In this situation, it banked on seat delimitation. The proposal was to increase the seats in Parliament to 850, and reassign seats base on population growth, as per the 2011 Census, since no census data since then has been published. This punishes provinces that had seriously attempted to implement the earlier government policy of population control, while the Hindu-Hindi-Hindustan core base of the RSS, including Uttar Pradesh, Uttarakhand, Haryana, Bihar, Rajasthan have had its Hindu population pushed to large scale population growth under the RSS claim that otherwise Muslims will overtake the Hindu population soon and impose Islamic domination. Delimitation under such circumstances would have meant a significant and virtually permanent majority for the Hindi heartland provinces, which are industrially less productive, but which would then economically dominate the rest of India. However, delimitation involved a constitution amendment, so admitting it in Parliament required a supermajority (2/3rds or 352 votes). With the entire opposition lining up against the Bill, it failed. Capturing large states (West Bengal sends 42 MP to the Indian Lok Sabha, the directly elected Lower House) thereafter became vital.
The results:
The elections were held in two phases – 23 and 29 April, with counting carried out in 293 out of 294 seats on 4 May. We provide the details below:
2026 compared to 2021
Total: 294 Majority: 148
| Party | 2026 seats | 2026 % | 2021 seats | 2021 % | Change seats | Change % |
|---|---|---|---|---|---|---|
| BJP | 207 | 45.85 | 77 | 38.4 | +130 | +7.88 |
| AITC | 80 | 40.8 | 215 | 48.5 | -135 | -7.22 |
| Congress | 2 | 2.97 | 0 | - | +2 | - |
| CPIM | 1 | 4.45 | 0 | 5 for Left | +1 | - |
| ISF/AISF | 1 | - | 1 | - | 0 | – |
| AJUP | 2 | - | N/A | - | - | - |
This however does not tell the bulk of the story. The elections this time involved a war by the federal state apparatus on an outlier province.
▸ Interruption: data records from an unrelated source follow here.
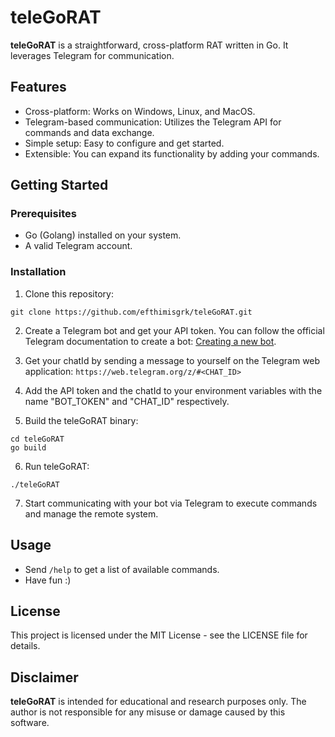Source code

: # teleGoRAT

**teleGoRAT** is a straightforward, cross-platform RAT written in Go. It leverages Telegram for communication.

## Features

- Cross-platform: Works on Windows, Linux, and MacOS.
- Telegram-based communication: Utilizes the Telegram API for commands and data exchange.
- Simple setup: Easy to configure and get started.
- Extensible: You can expand its functionality by adding your commands.

## Getting Started

### Prerequisites

- Go (Golang) installed on your system.
- A valid Telegram account.

### Installation

1. Clone this repository:

```shell
git clone https://github.com/efthimisgrk/teleGoRAT.git
```

2. Create a Telegram bot and get your API token. You can follow the official Telegram documentation to create a bot: [Creating a new bot](https://core.telegram.org/bots#botfather).

3. Get your chatId by sending a message to yourself on the Telegram web application: `https://web.telegram.org/z/#<CHAT_ID>`

4. Add the API token and the chatId to your environment variables with the name "BOT_TOKEN" and "CHAT_ID" respectively.

5. Build the teleGoRAT binary:

```shell
cd teleGoRAT
go build
```

6. Run teleGoRAT:

```shell
./teleGoRAT
```

7. Start communicating with your bot via Telegram to execute commands and manage the remote system.

## Usage
- Send `/help` to get a list of available commands.
- Have fun :)

## License
This project is licensed under the MIT License - see the LICENSE file for details.

## Disclaimer
**teleGoRAT** is intended for educational and research purposes only. The author is not responsible for any misuse or damage caused by this software.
The story began with a change in the law about how the Election Commissioner of India was to be appointed. Under the new schema, the ruling party got a simple 2-1 majority, and the Chief Justice of India, previously a selector, was excluded. And the Supreme Court has been considering cases against the law for three years without any verdict, while a handpicked ECI acts on behalf of the ruling party. This was how Gyanesh Kumar was made the ECI.
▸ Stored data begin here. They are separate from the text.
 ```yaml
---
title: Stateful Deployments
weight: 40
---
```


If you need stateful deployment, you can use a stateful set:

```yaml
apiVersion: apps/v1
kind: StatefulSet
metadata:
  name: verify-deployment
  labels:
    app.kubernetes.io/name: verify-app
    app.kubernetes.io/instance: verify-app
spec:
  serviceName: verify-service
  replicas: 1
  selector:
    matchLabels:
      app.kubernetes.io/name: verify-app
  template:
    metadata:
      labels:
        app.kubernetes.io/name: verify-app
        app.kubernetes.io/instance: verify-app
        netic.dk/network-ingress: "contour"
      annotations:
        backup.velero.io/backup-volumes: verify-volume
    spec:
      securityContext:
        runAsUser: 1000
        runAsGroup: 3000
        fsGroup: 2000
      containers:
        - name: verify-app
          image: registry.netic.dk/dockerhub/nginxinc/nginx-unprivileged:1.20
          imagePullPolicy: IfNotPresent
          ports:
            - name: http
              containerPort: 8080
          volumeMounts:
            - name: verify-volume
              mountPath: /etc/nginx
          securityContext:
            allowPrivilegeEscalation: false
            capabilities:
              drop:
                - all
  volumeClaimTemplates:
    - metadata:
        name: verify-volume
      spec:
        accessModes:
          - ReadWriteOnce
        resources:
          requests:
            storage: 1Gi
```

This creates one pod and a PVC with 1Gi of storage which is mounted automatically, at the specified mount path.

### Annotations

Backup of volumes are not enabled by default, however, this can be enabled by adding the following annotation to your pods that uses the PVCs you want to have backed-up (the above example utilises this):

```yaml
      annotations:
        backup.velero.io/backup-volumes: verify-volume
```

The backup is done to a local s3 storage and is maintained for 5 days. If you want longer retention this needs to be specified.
As ECI he ordered a so-called Special Intensive Revision or SIR. The West Bengal case is particularly obnoxious, but in passing it is worth mentioning that the Chief Minister of Tamil Nadu, M. K. Stalin, a staunch opponent of Hindi imposition and of the RSS brahminism, lost by a few thousand votes in a seat where the SIR had deleted over a hundred thousand voters’ names. In West Bengal, the initial round excluded something like 54 lakh names. While a part are actually dead, duplicate names, moved to other place, etc, even here complaints were lodged about how actual voters’ names were deleted. Then came a revision. This was a horror show. It authorised handpicked personnel to supersede the legally designated officers responsible for voter verification. Rules changed without public notice. An ever-morphing software dictated terms to officers. WhatsApp messages and oral commands complemented written regulations. To understand why this SIR is fundamentally different, one must begin with a category that did not exist in Indian electoral practice before 2026: “Logical Discrepancy.”
The SIR required every voter to establish linkage to the 2002 electoral roll, either directly or through a relative. Voters were sorted into three groups: Mapped, Unmapped, and the newly introduced category: Logical Discrepancy.
On paper, this category captured mismatches in parental names, implausible age gaps, or inconsistencies in records. In practice, the triggers were often banal. Variations in transliteration, for example, “Mohammed” versus “Muhammad,” “Mondal” versus “Mandal”, routinely confused the ERONET software. Poor-quality scans of older rolls further undermined digital matching.
A voter could be flagged not because they were ineligible, but because software failed to recognise what any human reader would.
Midway through the process, the Commission introduced another layer: an algorithm that re-flagged voters who had already been successfully mapped. The goalposts shifted in real time, through software updates that were never publicly explained to voters or even consistently communicated to officials.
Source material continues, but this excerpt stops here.